I used to play tennis, a long time ago. I started when I was seventeen years old, and stopped by nineteen, but during that time, I played almost every day. It was an obsession. I wanted to hit an inside out forehand like Jim Courier, and storm the net like Martina Navratilova. I started watching tennis during the U.S. Open the fall when I was seventeen, because there was nothing else on TV. I’d never liked Tennis before. In fact, when I was eight years old, I went to a local day camp and took a tennis elective in the afternoons, and I hated it. I have a hazy memory of bright sun and hot courts and not being able to see the ball clearly because I didn’t have my glasses on.
But something about those night matches at the US Open captivated me. I signed up for an adult education tennis class at the local high school gym, and my brother and his best friend volunteered to practice with me. My brother’s idea of playing tennis was to hit the ball as far as he could, not just over the net but over the back fence of the middle school tennis courts down the block from our house. His best friend had played on his high school tennis team, so when he “practiced” with me he used a wicked back spin and dropped the ball just over the net, plunk, where I could never reach it.
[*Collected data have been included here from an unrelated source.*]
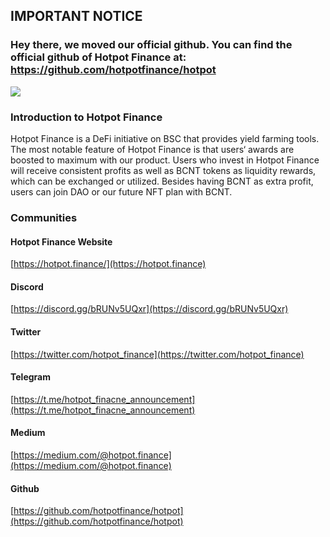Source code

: ## IMPORTANT NOTICE

### Hey there, we moved our official github. You can find the official github of Hotpot Finance at: https://github.com/hotpotfinance/hotpot

![](https://miro.medium.com/max/700/0*JtqeAODmL-BLVvwA)

### Introduction to Hotpot Finance

Hotpot Finance is a DeFi initiative on BSC that provides yield farming tools. The most notable feature of Hotpot Finance is that users‘ awards are boosted to maximum with our product.  Users who invest in Hotpot Finance will receive consistent profits as well as BCNT tokens as liquidity rewards, which can be exchanged or utilized. Besides having BCNT as extra profit, users can join DAO or our future NFT plan with BCNT.

### Communities

#### Hotpot Finance Website
[https://hotpot.finance/](https://hotpot.finance)

#### Discord
[https://discord.gg/bRUNv5UQxr](https://discord.gg/bRUNv5UQxr)

#### Twitter
[https://twitter.com/hotpot_finance](https://twitter.com/hotpot_finance)

#### Telegram
[https://t.me/hotpot_finacne_announcement](https://t.me/hotpot_finacne_announcement)

#### Medium
[https://medium.com/@hotpot.finance](https://medium.com/@hotpot.finance)

#### Github
[https://github.com/hotpotfinance/hotpot](https://github.com/hotpotfinance/hotpot)


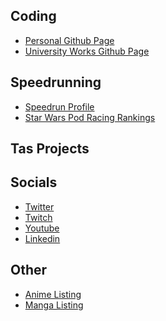 ## Coding
- <a href="https://github.com/goofbrush">Personal Github Page</a> 
- <a href="https://github.com/N0822325">University Works Github Page</a> 

## Speedrunning
- <a href="https://www.speedrun.com/user/goofbrush">Speedrun Profile</a> 
- <a href="https://podracing.gg/racer/goofbrush">Star Wars Pod Racing Rankings</a>

## Tas Projects

## Socials
- <a href="https://twitter.com/goofbrush">Twitter</a>
- <a href="https://www.twitch.tv/goofbrush">Twitch</a>
- <a href="https://www.youtube.com/channel/UCsypbrY4PrQEKQcCYOJ1Qbg">Youtube</a>
- <a href="https://www.linkedin.com/in/bradley-smith-9b82641bb/">Linkedin</a>

## Other
- <a href="https://myanimelist.net/animelist/GoofBrush?status=7&order=4&order2=0">Anime Listing</a>
- <a href="https://myanimelist.net/mangalist/GoofBrush?status=7&order=4&order2=0">Manga Listing</a>
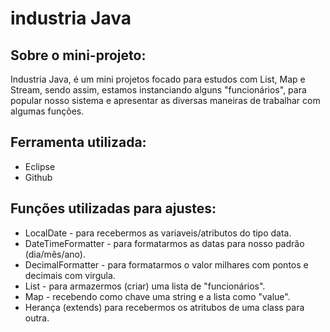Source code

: # industria Java

## Sobre o mini-projeto:
Industria Java, é um mini projetos focado para estudos com List, Map e Stream, sendo assim, estamos instanciando alguns "funcionários", para popular nosso sistema e apresentar as diversas maneiras de trabalhar com algumas funções.

## Ferramenta utilizada:
- Eclipse
- Github

## Funções utilizadas para ajustes:
- LocalDate - para recebermos as variaveis/atributos do tipo data.
- DateTimeFormatter - para formatarmos as datas para nosso padrão (dia/mês/ano).
- DecimalFormatter - para formatarmos o valor milhares com pontos e decimais com virgula.
- List - para armazermos (criar) uma lista de "funcionários".
- Map - recebendo como chave uma string e a lista como "value".
- Herança (extends) para recebermos os atritubos de uma class para outra.
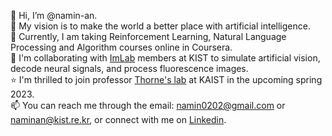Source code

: 👋 Hi, I’m @namin-an.   
👀 My vision is to make the world a better place with artificial intelligence.   
🌱 Currently, I am taking Reinforcement Learning, Natural Language Processing and Algorithm courses online in Coursera.   
💞️ I'm collaborating with [ImLab](http://imvisionlab.com/) members at KIST to simulate artificial vision, decode neural signals, and process fluorescence images.      
⭐️ I'm thrilled to join professor [Thorne's lab](https://xfact.net/) at KAIST in the upcoming spring 2023.   
📫 You can reach me through the email: namin0202@gmail.com or naminan@kist.re.kr, or connect with me on [Linkedin](https://www.linkedin.com/in/namin-an-0202/).  

<!---
namin-an/namin-an is a ✨ special ✨ repository because its `README.md` (this file) appears on your GitHub profile.
You can click the Preview link to take a look at your changes.
--->
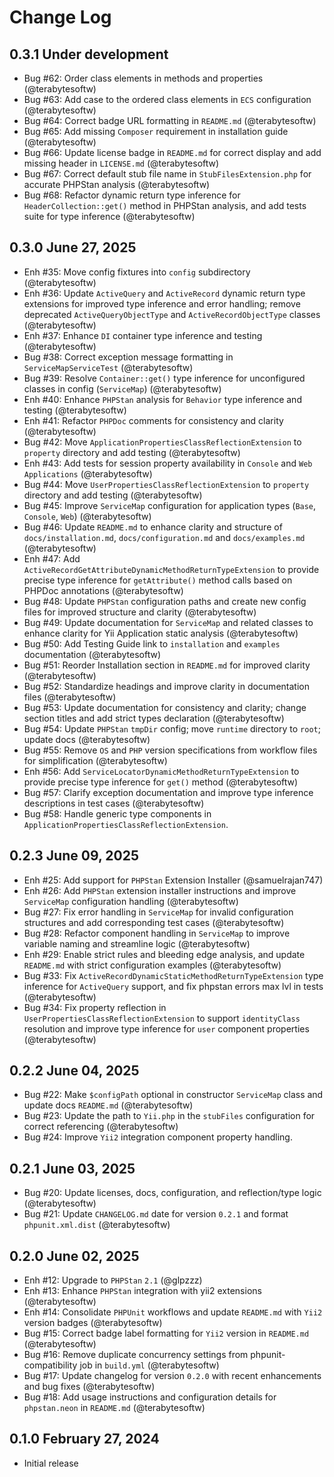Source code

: # Change Log

## 0.3.1 Under development

- Bug #62: Order class elements in methods and properties (@terabytesoftw)
- Bug #63: Add case to the ordered class elements in `ECS` configuration (@terabytesoftw)
- Bug #64: Correct badge URL formatting in `README.md` (@terabytesoftw)
- Bug #65: Add missing `Composer` requirement in installation guide (@terabytesoftw)
- Bug #66: Update license badge in `README.md` for correct display and add missing header in `LICENSE.md` (@terabytesoftw)
- Bug #67: Correct default stub file name in `StubFilesExtension.php` for accurate PHPStan analysis (@terabytesoftw)
- Bug #68: Refactor dynamic return type inference for `HeaderCollection::get()` method in PHPStan analysis, and add tests suite for type inference (@terabytesoftw)

## 0.3.0 June 27, 2025

- Enh #35: Move config fixtures into `config` subdirectory (@terabytesoftw)
- Enh #36: Update `ActiveQuery` and `ActiveRecord` dynamic return type extensions for improved type inference and error handling; remove deprecated `ActiveQueryObjectType` and `ActiveRecordObjectType` classes (@terabytesoftw)
- Enh #37: Enhance `DI` container type inference and testing (@terabytesoftw)
- Bug #38: Correct exception message formatting in `ServiceMapServiceTest` (@terabytesoftw)
- Bug #39: Resolve `Container::get()` type inference for unconfigured classes in config (`ServiceMap`) (@terabytesoftw)
- Enh #40: Enhance `PHPStan` analysis for `Behavior` type inference and testing (@terabytesoftw)
- Enh #41: Refactor `PHPDoc` comments for consistency and clarity (@terabytesoftw)
- Bug #42: Move `ApplicationPropertiesClassReflectionExtension` to `property` directory and add testing (@terabytesoftw)
- Enh #43: Add tests for session property availability in `Console` and `Web` `Applications` (@terabytesoftw)
- Bug #44: Move `UserPropertiesClassReflectionExtension` to `property` directory and add testing (@terabytesoftw)
- Bug #45: Improve `ServiceMap` configuration for application types (`Base`, `Console`, `Web`) (@terabytesoftw)
- Bug #46: Update `README.md` to enhance clarity and structure of `docs/installation.md`, `docs/configuration.md` and `docs/examples.md` (@terabytesoftw)
- Enh #47: Add `ActiveRecordGetAttributeDynamicMethodReturnTypeExtension` to provide precise type inference for `getAttribute()` method calls based on PHPDoc annotations (@terabytesoftw)
- Bug #48: Update `PHPStan` configuration paths and create new config files for improved structure and clarity (@terabytesoftw)
- Bug #49: Update documentation for `ServiceMap` and related classes to enhance clarity for Yii Application static analysis (@terabytesoftw)
- Bug #50: Add Testing Guide link to `installation` and `examples` documentation (@terabytesoftw)
- Bug #51: Reorder Installation section in `README.md` for improved clarity (@terabytesoftw)
- Bug #52: Standardize headings and improve clarity in documentation files (@terabytesoftw)
- Bug #53: Update documentation for consistency and clarity; change section titles and add strict types declaration (@terabytesoftw)
- Bug #54: Update `PHPStan` `tmpDir` config; move `runtime` directory to `root`; update docs (@terabytesoftw)
- Bug #55: Remove `OS` and `PHP` version specifications from workflow files for simplification (@terabytesoftw)
- Enh #56: Add `ServiceLocatorDynamicMethodReturnTypeExtension` to provide precise type inference for `get()` method (@terabytesoftw)
- Bug #57: Clarify exception documentation and improve type inference descriptions in test cases (@terabytesoftw)
- Bug #58: Handle generic type components in `ApplicationPropertiesClassReflectionExtension`.

## 0.2.3 June 09, 2025

- Enh #25: Add support for `PHPStan` Extension Installer (@samuelrajan747)
- Enh #26: Add `PHPStan` extension installer instructions and improve `ServiceMap` configuration handling (@terabytesoftw)
- Bug #27: Fix error handling in `ServiceMap` for invalid configuration structures and add corresponding test cases (@terabytesoftw)
- Bug #28: Refactor component handling in `ServiceMap` to improve variable naming and streamline logic (@terabytesoftw)
- Enh #29: Enable strict rules and bleeding edge analysis, and update `README.md` with strict configuration examples (@terabytesoftw)
- Bug #33: Fix `ActiveRecordDynamicStaticMethodReturnTypeExtension` type inference for `ActiveQuery` support, and fix phpstan errors max lvl in tests (@terabytesoftw)
- Bug #34: Fix property reflection in `UserPropertiesClassReflectionExtension` to support `identityClass` resolution and improve type inference for `user` component properties (@terabytesoftw)

## 0.2.2 June 04, 2025

- Bug #22: Make `$configPath` optional in constructor `ServiceMap` class and update docs `README.md` (@terabytesoftw)
- Bug #23: Update the path to `Yii.php` in the `stubFiles` configuration for correct referencing (@terabytesoftw)
- Bug #24: Improve `Yii2` integration component property handling.

## 0.2.1 June 03, 2025

- Bug #20: Update licenses, docs, configuration, and reflection/type logic (@terabytesoftw)
- Bug #21: Update `CHANGELOG.md` date for version `0.2.1` and format `phpunit.xml.dist` (@terabytesoftw)

## 0.2.0 June 02, 2025

- Enh #12: Upgrade to `PHPStan` `2.1` (@glpzzz)
- Enh #13: Enhance `PHPStan` integration with yii2 extensions (@terabytesoftw)
- Enh #14: Consolidate `PHPUnit` workflows and update `README.md` with `Yii2` version badges (@terabytesoftw)
- Bug #15: Correct badge label formatting for `Yii2` version in `README.md` (@terabytesoftw)
- Bug #16: Remove duplicate concurrency settings from phpunit-compatibility job in `build.yml` (@terabytesoftw)
- Bug #17: Update changelog for version `0.2.0` with recent enhancements and bug fixes (@terabytesoftw)
- Bug #18: Add usage instructions and configuration details for `phpstan.neon` in `README.md` (@terabytesoftw)

## 0.1.0 February 27, 2024

- Initial release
Over the next few months, I took more classes and lessons and practiced serves on my own at those middle school courts. I ruined my right rotator cuff with all of those practice serves, but I didn’t care. I’d carry my basket of tennis balls up the block and hit serves until the basket was empty, then cross to the other side of the net, collect the balls into the basket, and serve to the other side until the basket was empty again.
I started to practice with my college team in the spring, and over the summer I spent all of my scholarship money on tennis camp. I was eighteen, and the oldest camper there, but I was determined to become a tennis player. In the morning we practiced volleys and groundstrokes, serves and footwork, and in the afternoon we played matches. I could never figure out strategy, though. I was too busy trying to retrieve the ball myself to ever figure out how to make it harder for the girl on the other side of the net. My strength as a tennis player was my persistence and consistency. I didn’t give up, and I didn’t play differently each day. When I learned something, I added it to my game, and it stuck.
That fall, after tennis camp, I became a full-fledged member of my college tennis team and I went to all of the practices and played in real matches. I played sixth singles and I even won a match or two. I took more lessons and practiced religiously, and in the spring, the coach had me play a set against the girl who was currently playing fifth singles. We were evenly matched, because even though she was faster and in better shape than I was, I never gave up. Every game was hard fought and I won the set in a tie break, and won the fifth singles slot on the team. It was the best match I’d ever played, and the last, I think.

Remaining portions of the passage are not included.